Excerpts from the Jamestown Foundations expose on Yanukovych entitled YANUKOVYCH TRIES TO CLEAN UP HIS IMAGE:
...Yanukovych was sentenced to three years imprisonment, from 1967 to1970, for theft. But he was released early. He was again imprisoned from 1970 to 1972 for violence. In 1978, the Donetsk oblast court annulled both convictions. Hanna Herman, Yanukovych's new press spokeswoman, complained that, "Someone is very eager to discredit the leading aspirant to the top post in our state" (Ukrayinska Pravda, May 13). President Kuchma added that it is, "a bit laughable when this factor is used" (Ukrayinska Pravda, April 28). A Cabinet of Ministers press release, dated May 13, also linked the public airing of Yanukovych's prison terms to the election campaign...
...Not surprisingly, the opposition has raised the issue. Our Ukraine Deputy Mykola Tomenko posed a question in Parliament to Interior Minister Mykola Bilokin, in which he asked for details relating to both convictions. Answering the question has proven difficult for Bilokin, as the original documents in Donetsk oblast courts pertaining to Yanukovych between 1960 and 1970 have disappeared. A similar cleansing of official documents pertaining to the past of Viktor Medvedchuk, head of the presidential administration, took place after the publication in 2001 of an unflattering biography entitled Narcissist by Our Ukraine Deputy Dmytro Chobit...

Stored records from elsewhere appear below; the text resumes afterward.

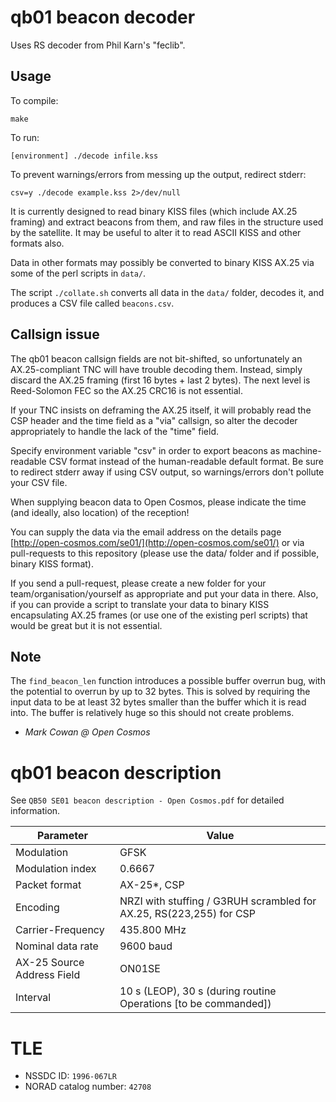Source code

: # qb01 beacon decoder

Uses RS decoder from Phil Karn's "feclib".

## Usage

To compile:

	make

To run:

	[environment] ./decode infile.kss

To prevent warnings/errors from messing up the output, redirect stderr:

	csv=y ./decode example.kss 2>/dev/null

It is currently designed to read binary KISS files (which include AX.25 framing) and extract beacons from them, and raw files in the structure used by the satellite.
It may be useful to alter it to read ASCII KISS and other formats also.

Data in other formats may possibly be converted to binary KISS AX.25 via some of the perl scripts in `data/`.

The script `./collate.sh` converts all data in the `data/` folder, decodes it, and produces a CSV file called `beacons.csv`.

## Callsign issue

The qb01 beacon callsign fields are not bit-shifted, so unfortunately an AX.25-compliant TNC will have trouble decoding them.
Instead, simply discard the AX.25 framing (first 16 bytes + last 2 bytes).
The next level is Reed-Solomon FEC so the AX.25 CRC16 is not essential.

If your TNC insists on deframing the AX.25 itself, it will probably read the CSP header and the time field as a "via" callsign, so alter the decoder appropriately to handle the lack of the "time" field.

Specify environment variable "csv" in order to export beacons as machine-readable CSV format instead of the human-readable default format.
	Be sure to redirect stderr away if using CSV output, so warnings/errors don't pollute your CSV file.

When supplying beacon data to Open Cosmos, please indicate the time (and ideally, also location) of the reception!

You can supply the data via the email address on the details page [http://open-cosmos.com/se01/](http://open-cosmos.com/se01/) or via pull-requests to this repository (please use the data/ folder and if possible, binary KISS format).

If you send a pull-request, please create a new folder for your team/organisation/yourself as appropriate and put your data in there.
Also, if you can provide a script to translate your data to binary KISS encapsulating AX.25 frames (or use one of the existing perl scripts) that would be great but it is not essential.

## Note

The `find_beacon_len` function introduces a possible buffer overrun bug, with the potential to overrun by up to 32 bytes.  This is solved by requiring the input data to be at least 32 bytes smaller than the buffer which it is read into.  The buffer is relatively huge so this should not create problems.

 - _Mark Cowan @ Open Cosmos_

# qb01 beacon description

See `QB50 SE01 beacon description - Open Cosmos.pdf` for detailed information.

| Parameter                  | Value                                                               |
|----------------------------|---------------------------------------------------------------------|
| Modulation                 | GFSK                                                                |
| Modulation index           | 0.6667                                                              |
| Packet format              | AX-25*, CSP                                                         |
| Encoding                   | NRZI with stuffing / G3RUH scrambled for AX.25, RS(223,255) for CSP |
| Carrier-Frequency          | 435.800 MHz                                                         |
| Nominal data rate          | 9600 baud                                                           |
| AX-25 Source Address Field | ON01SE                                                              |
| Interval                   | 10 s (LEOP), 30 s (during routine Operations [to be commanded])     |

# TLE

* NSSDC ID: `1996-067LR`
* NORAD catalog number: `42708`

...Oleksandr Kondratyev, chairman of the Donetsk appeals court, attempted to clear up Yanukovych's criminal background at a news conference during which he outlined the convictions. Kondrateyev explained how former cosmonaut and USSR Supreme Soviet Deputy Georgiy Beregoviy interceded on Yanukovych's behalf to help overturn both convictions (Interfax-Ukraine, May 26). After the press conference, Donetsk media publicised a claim that the 1978 overturning of the two convictions was legitimate as Yanukovych had been charged on "false testimony" (Ukrayina TV, May 26). It was offered as further proof of his innocence that Yanukovych was permitted to join the Communist Party in 1970...
...In 1973, Medvedchuk was also sentenced to two years imprisonment for violence. But he, like Yanukovych, did not serve his full sentence. Quashing of Medvedchuk's conviction may have been based on an illicitly taped conversion by presidential guard Mykola Melnychenko. On the recording, Kuchma is told by then-Chairman of the Security Service Leonid Derkach that Medvedchuk and his long-time oligarch ally, Grygoriy Surkis, had been KGB agents (New York Times, December 19, 2003)....
Link:
http://www.jamestown.org/publications_details.php?volume_id=401&issue_id=2970&article_id=236789
Yushchenko appears to be a pretty good guy. He was also a very young and good looking 50 year old. Supposedly, the KGB kidnapped him and injected something in him.
Whatever it was it wrecked his face. He look liked a good looking boyish 40's, can do guy and after he looked like a ruddy faced drunk in his late 50s. Really bizarre. Sort of like a reverse botox that Kerry got.
A real shame. The Ukrainians deserve a break. The 54 year old criminal Viktor is supposedly a KGB/Kremlim puppet.